Thursday, 3 July 2014

Leafs trying to turn back the clock

Is Dave Nonis in denial? Does he REALLY think the 2012-13 Maple Leafs – a team that blew THAT lead against Boston – should be in some way reunited?

Or is he just going with guys he has a history with, knowing they can’t get the job done and will at the end of the day miss the playoffs making it possible – POSSIBLE – the Leafs would have a shot to draft Connor McDavid?

Interesting times for the Toronto Maple Leafs and the General Manager.

First, let’s look at what has happened this off season. The Leafs have lost David Bolland, Jay McClement, Mason Raymond and Carl Gunnarsson.

They have added former Leafs Leo Komarov and Matt Frattin and acquired defenceman Roman Polak and Stephane Robidas.

As Bugs Bunny once said, “this is being saved?”

“The compete level that we had two [seasons] ago, I think was at or near the top of the league,” Nonis said Tuesday. “We got more out of our players – the coaches did, the players themselves did in terms of pushing each other – than we did last year. No question about it.


“Some of the players that were here [for that run] will help us get that back. Or [in Robidas’s case] have a history of doing that. That was a focus for us.”


The Leafs still have $7 million to spend to reach the cap.

I would suspect players like Stuart Percy (defence), Josh Leivo (forward) and David Broll (forward) will be given every opportunity to make the jump from the American Hockey League to the NHL next season.

They won’t cost a bunch and will be motivated to prove they deserve to be in the NHL.

It is also going to mean more playing time on the blueline for the likes of Jake Gardiner and Morgan Rielly.

But does Nonis REALY believe the core group of players – a group that was behind a collapse against the Bruins in the May 2013 playoff game and last year’s late collapse as well – can finally turn it around this season?

It’s hard to argue with what James Mirtle of the Globe and Mail wrote this week, looking back at the 2012-13 team:

What is rarely mentioned is that that group became progressively worse as that lockout-shortened half season went along, getting outplayed and hemmed in its own zone more and more as the months wore on and the system issues sunk in.


The 2012-13 Leafs outshot their opponents 29.9 to 28.6 in January but were outshot by six per game in February, five per game in March and a ridiculous 10.5 per game in April prior to that fateful series with the Bruins.


They had several great games against Boston; they had a lot of lousy ones against everyone else.


It’s forgotten now, but they very nearly frittered away that playoff berth, too. If not for James Reimer’s .930 save percentage and Phil Kessel’s 18 points in 12 games, the Leafs’ April of 2013 would have been remembered for yet another ugly collapse instead of the month where they finally clinched a long-awaited playoff spot.

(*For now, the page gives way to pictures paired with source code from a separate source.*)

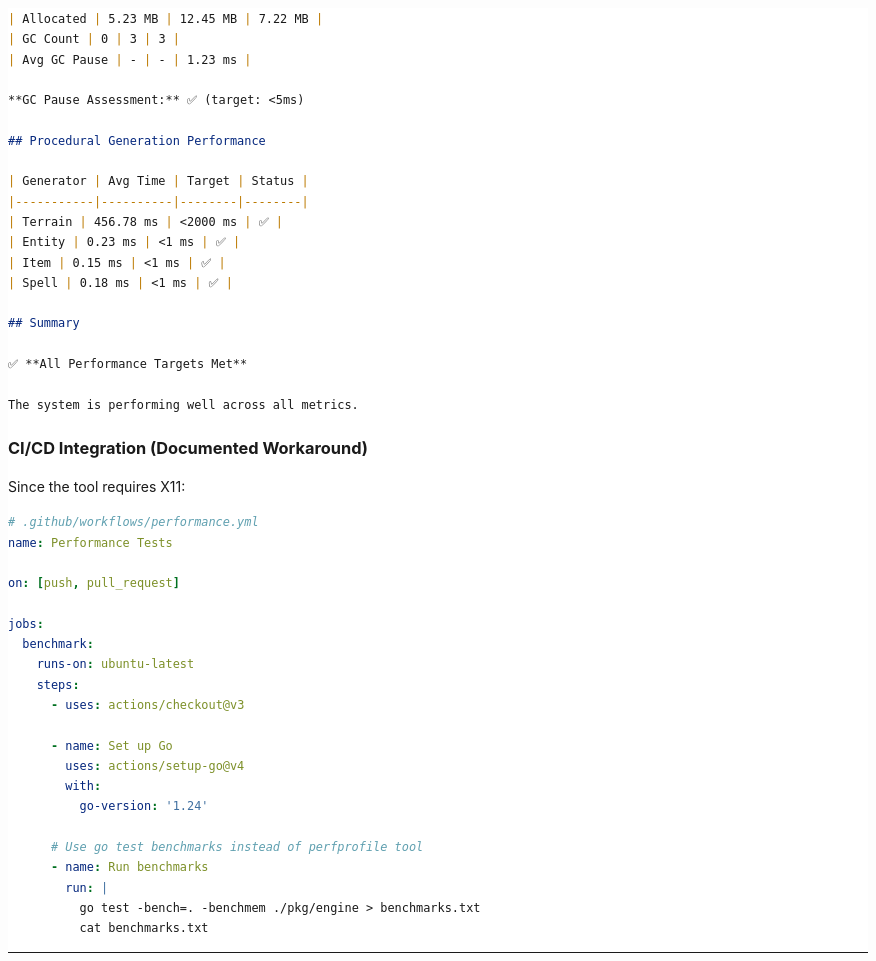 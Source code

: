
 ```markdown
| Allocated | 5.23 MB | 12.45 MB | 7.22 MB |
| GC Count | 0 | 3 | 3 |
| Avg GC Pause | - | - | 1.23 ms |

**GC Pause Assessment:** ✅ (target: <5ms)

## Procedural Generation Performance

| Generator | Avg Time | Target | Status |
|-----------|----------|--------|--------|
| Terrain | 456.78 ms | <2000 ms | ✅ |
| Entity | 0.23 ms | <1 ms | ✅ |
| Item | 0.15 ms | <1 ms | ✅ |
| Spell | 0.18 ms | <1 ms | ✅ |

## Summary

✅ **All Performance Targets Met**

The system is performing well across all metrics.
```

### CI/CD Integration (Documented Workaround)

Since the tool requires X11:

```yaml
# .github/workflows/performance.yml
name: Performance Tests

on: [push, pull_request]

jobs:
  benchmark:
    runs-on: ubuntu-latest
    steps:
      - uses: actions/checkout@v3
      
      - name: Set up Go
        uses: actions/setup-go@v4
        with:
          go-version: '1.24'
      
      # Use go test benchmarks instead of perfprofile tool
      - name: Run benchmarks
        run: |
          go test -bench=. -benchmem ./pkg/engine > benchmarks.txt
          cat benchmarks.txt
```

---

(And that doesn’t even get into that team’s extremely high shooting percentage, which was doomed to regress had the season been longer than 48 games.)


It sure seems Nonis is trying to recapture the magic from that lock-out shorted season thinking that can be duplicated over the course of a full season.


Unless of course Nonis sees what many of us see – a team that will be hard pressed to make the playoffs and the collapses that this organization has become familiar with are more the norm than the exception.


If that’s the case than Nonis may be the smartest man in the room: He didn’t overspend this offseason, while appearing to go younger ensuring another missed playoff season.



And a chance to be in the Connor McDavid sweepstakes.